_Exercise aim:_ Work through the lines below and count those holding "println"; reply with the number only.

Entries provided section start

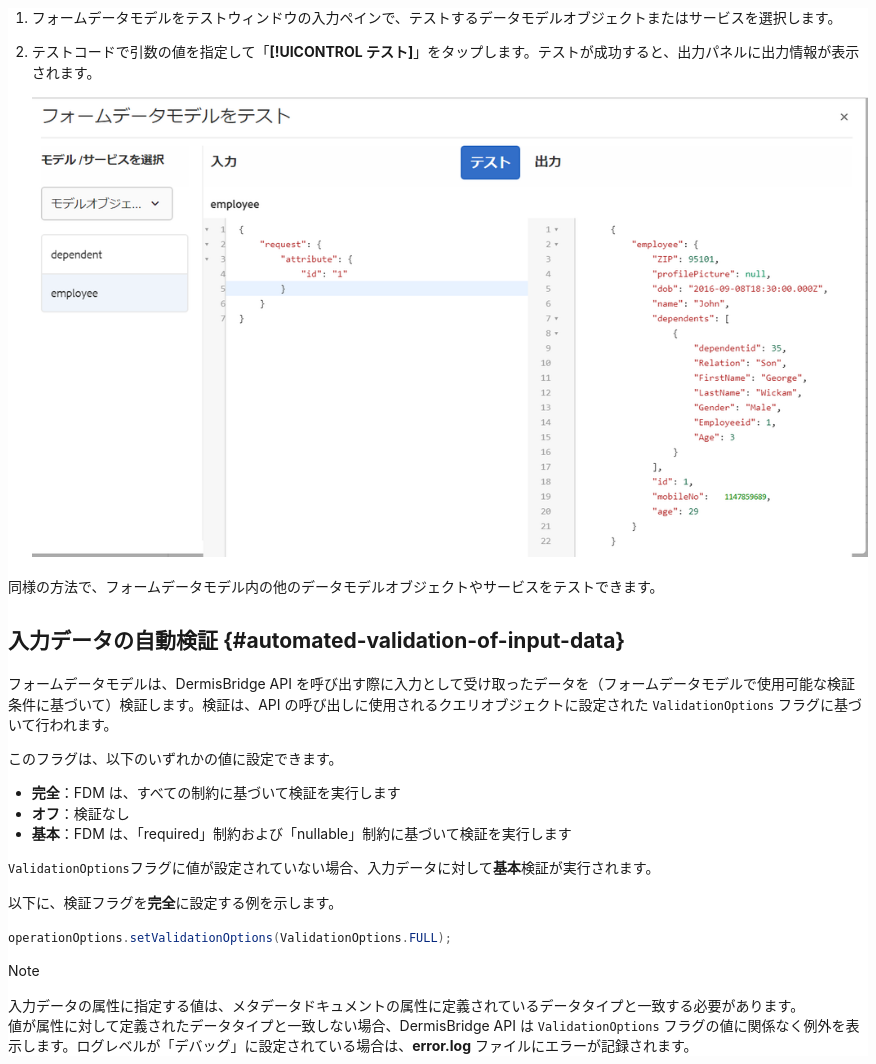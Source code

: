 1. フォームデータモデルをテストウィンドウの入力ペインで、テストするデータモデルオブジェクトまたはサービスを選択します。

1. テストコードで引数の値を指定して「**[!UICONTROL テスト]**」をタップします。テストが成功すると、出力パネルに出力情報が表示されます。

   ![テストの結果](assets/test_results_form_data_model_new.png)

同様の方法で、フォームデータモデル内の他のデータモデルオブジェクトやサービスをテストできます。

## 入力データの自動検証 {#automated-validation-of-input-data}

フォームデータモデルは、DermisBridge API を呼び出す際に入力として受け取ったデータを（フォームデータモデルで使用可能な検証条件に基づいて）検証します。検証は、API の呼び出しに使用されるクエリオブジェクトに設定された `ValidationOptions` フラグに基づいて行われます。

このフラグは、以下のいずれかの値に設定できます。

* **完全**：FDM は、すべての制約に基づいて検証を実行します
* **オフ**：検証なし
* **基本**：FDM は、「required」制約および「nullable」制約に基づいて検証を実行します

`ValidationOptions`フラグに値が設定されていない場合、入力データに対して&#x200B;**基本**&#x200B;検証が実行されます。

以下に、検証フラグを&#x200B;**完全**&#x200B;に設定する例を示します。

```java
operationOptions.setValidationOptions(ValidationOptions.FULL);
```

>[!NOTE]
>
>入力データの属性に指定する値は、メタデータドキュメントの属性に定義されているデータタイプと一致する必要があります。\
>値が属性に対して定義されたデータタイプと一致しない場合、DermisBridge API は `ValidationOptions` フラグの値に関係なく例外を表示します。ログレベルが「デバッグ」に設定されている場合は、**error.log** ファイルにエラーが記録されます。
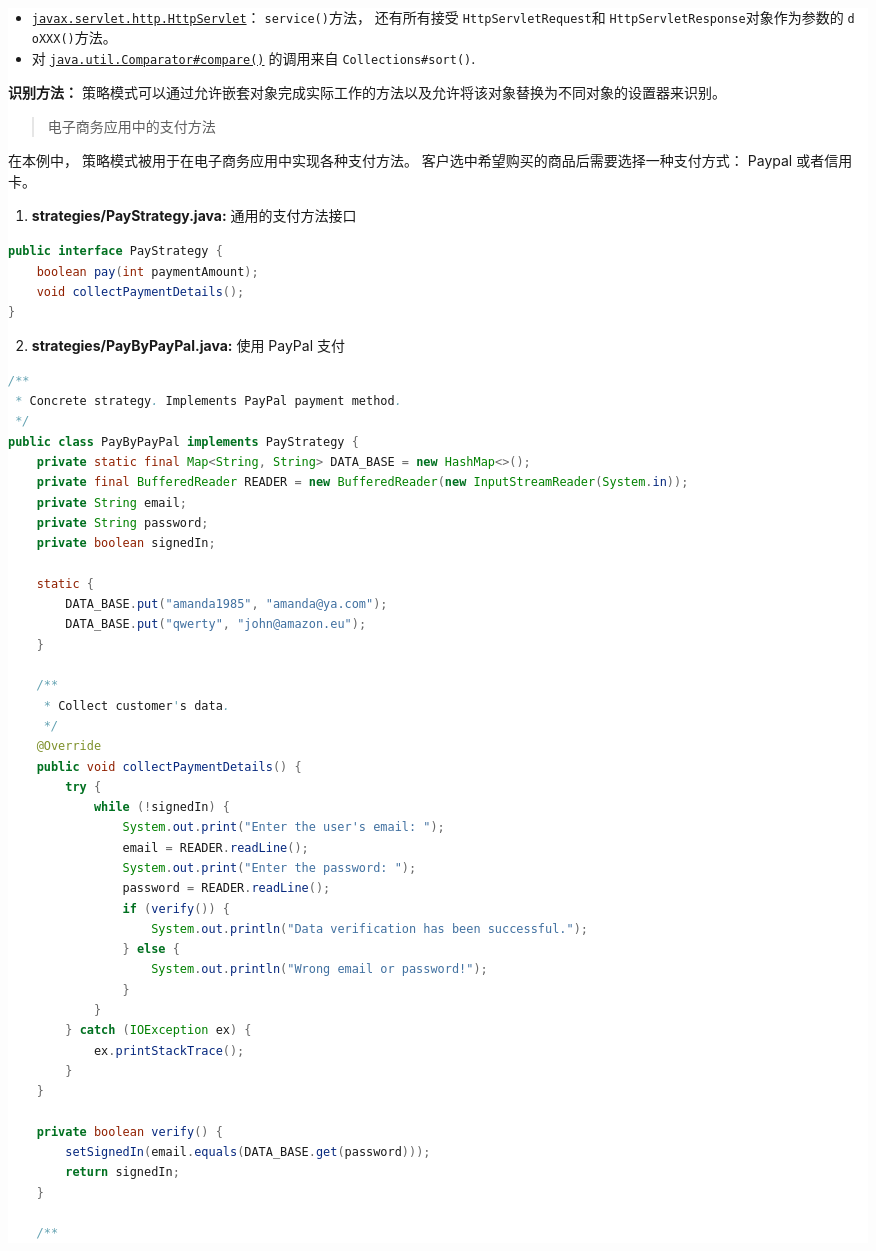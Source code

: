 - [`javax.servlet.http.HttpServlet`](http://docs.oracle.com/javaee/7/api/javax/servlet/http/HttpServlet.html)：  `service­()`方法， 还有所有接受 `Http­Servlet­Request`和 `Http­Servlet­Response`对象作为参数的 `do­XXX()`方法。
- 对 [ `java.util.Comparator#compare()`](http://docs.oracle.com/javase/8/docs/api/java/util/Comparator.html#compare-T-T-) 的调用来自 `Collections#sort()`.

**识别方法：** 策略模式可以通过允许嵌套对象完成实际工作的方法以及允许将该对象替换为不同对象的设置器来识别。

> 电子商务应用中的支付方法

在本例中， 策略模式被用于在电子商务应用中实现各种支付方法。 客户选中希望购买的商品后需要选择一种支付方式： Paypal 或者信用卡。

1) **strategies/PayStrategy.java:**  通用的支付方法接口

```java
public interface PayStrategy {
    boolean pay(int paymentAmount);
    void collectPaymentDetails();
}
```

2) **strategies/PayByPayPal.java:**  使用 PayPal 支付

```java
/**
 * Concrete strategy. Implements PayPal payment method.
 */
public class PayByPayPal implements PayStrategy {
    private static final Map<String, String> DATA_BASE = new HashMap<>();
    private final BufferedReader READER = new BufferedReader(new InputStreamReader(System.in));
    private String email;
    private String password;
    private boolean signedIn;

    static {
        DATA_BASE.put("amanda1985", "amanda@ya.com");
        DATA_BASE.put("qwerty", "john@amazon.eu");
    }

    /**
     * Collect customer's data.
     */
    @Override
    public void collectPaymentDetails() {
        try {
            while (!signedIn) {
                System.out.print("Enter the user's email: ");
                email = READER.readLine();
                System.out.print("Enter the password: ");
                password = READER.readLine();
                if (verify()) {
                    System.out.println("Data verification has been successful.");
                } else {
                    System.out.println("Wrong email or password!");
                }
            }
        } catch (IOException ex) {
            ex.printStackTrace();
        }
    }

    private boolean verify() {
        setSignedIn(email.equals(DATA_BASE.get(password)));
        return signedIn;
    }

    /**
```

Entries provided section end

_Solution:_ 2